Residents of rural, sparsely populated states are vastly overrepresented in the Senate. And because the electoral college is based on the number of federal representatives, this rural-state overrepresentation plays out in the selection of presidents, as well. Former vice president Joe Biden could well win the popular vote by three or four percentage points, or even more, this fall and still not be elected.

The House, the most democratic institution in the three branches of government, has no role in selecting Supreme Court justices. That’s the purview of the president and the Senate, which means that the composition of the high court has a minoritarian, rural-state bias built into it as well. (According to a Washington Post-ABC News Poll, only 38 percent of Americans say the replacement for Justice Ruth Bader Ginsburg should be nominated by Trump and confirmed by the current Senate; 57 percent say the nomination should be left to the winner of the presidential election, and put to a Senate vote next year.) Should a Trump nominee be confirmed, the Supreme Court will consist of six justices appointed by Republicans, even though the party has won the popular presidential vote only once in the past seven elections (George W. Bush, in 2004).

On its own, a rural state bias in representation is potentially problematic but not invidious. Plenty of issues in rural states should receive national attention, of course. But the problems mount when one party dominates the rural areas and the other dominates the urban ones, which is where we stand today. Republicans essentially get bonus points: They can be the less popular party and still get to govern.

Political science research reveals that ideologically extreme parties tend to do worse in elections than more moderate parties, and that parties that find themselves in the minority — and out of power — recognize the problem and recalibrate toward the center. But because of their built-in systemic advantage, Republicans face no such check. They have come to prefer winning narrowly with committed partisans than winning broadly with unreliable moderates. Such a strategy helped bring the nation President Trump.

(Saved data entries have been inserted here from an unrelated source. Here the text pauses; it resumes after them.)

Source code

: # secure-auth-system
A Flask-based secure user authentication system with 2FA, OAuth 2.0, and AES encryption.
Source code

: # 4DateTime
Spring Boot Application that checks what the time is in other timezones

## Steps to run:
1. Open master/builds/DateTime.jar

This presents a further problem: How are Democrats to respond to an increasingly extreme, Trumpist Republican Party? Democratic leaders, when pressed with examples of Trump’s latest malfeasance, typically respond with, in effect, a one-word answer: “Vote.” It’s good advice, of course. But what if it’s not enough? What if Democrats continue to bring more people to the polls than Republicans but Republicans maintain control of most of government?

Democrats largely responded to the presidential elections in 2000 and 2016 — in which they won the popular vote — by conceding that rules are rules, and sometimes the more popular candidate just doesn’t get to be president. But how many such defeats will they take in stride? There may be a tipping point at which the situation becomes intolerable.

Since George Floyd’s death, in police custody, at the end of May, enormous numbers of protesters (many, although hardly all, Black) have taken to the streets to demand change. They have done so in large part because, with considerable justification, they don’t think that working within the system — voting regularly, calling their elected officials, showing up at city council meetings, etc. — is producing the change they need. Black people are still being killed by police officers who face few or no consequences. Protest and unrest are a predictable outcome when a population thinks the political system is completely unresponsive to its needs.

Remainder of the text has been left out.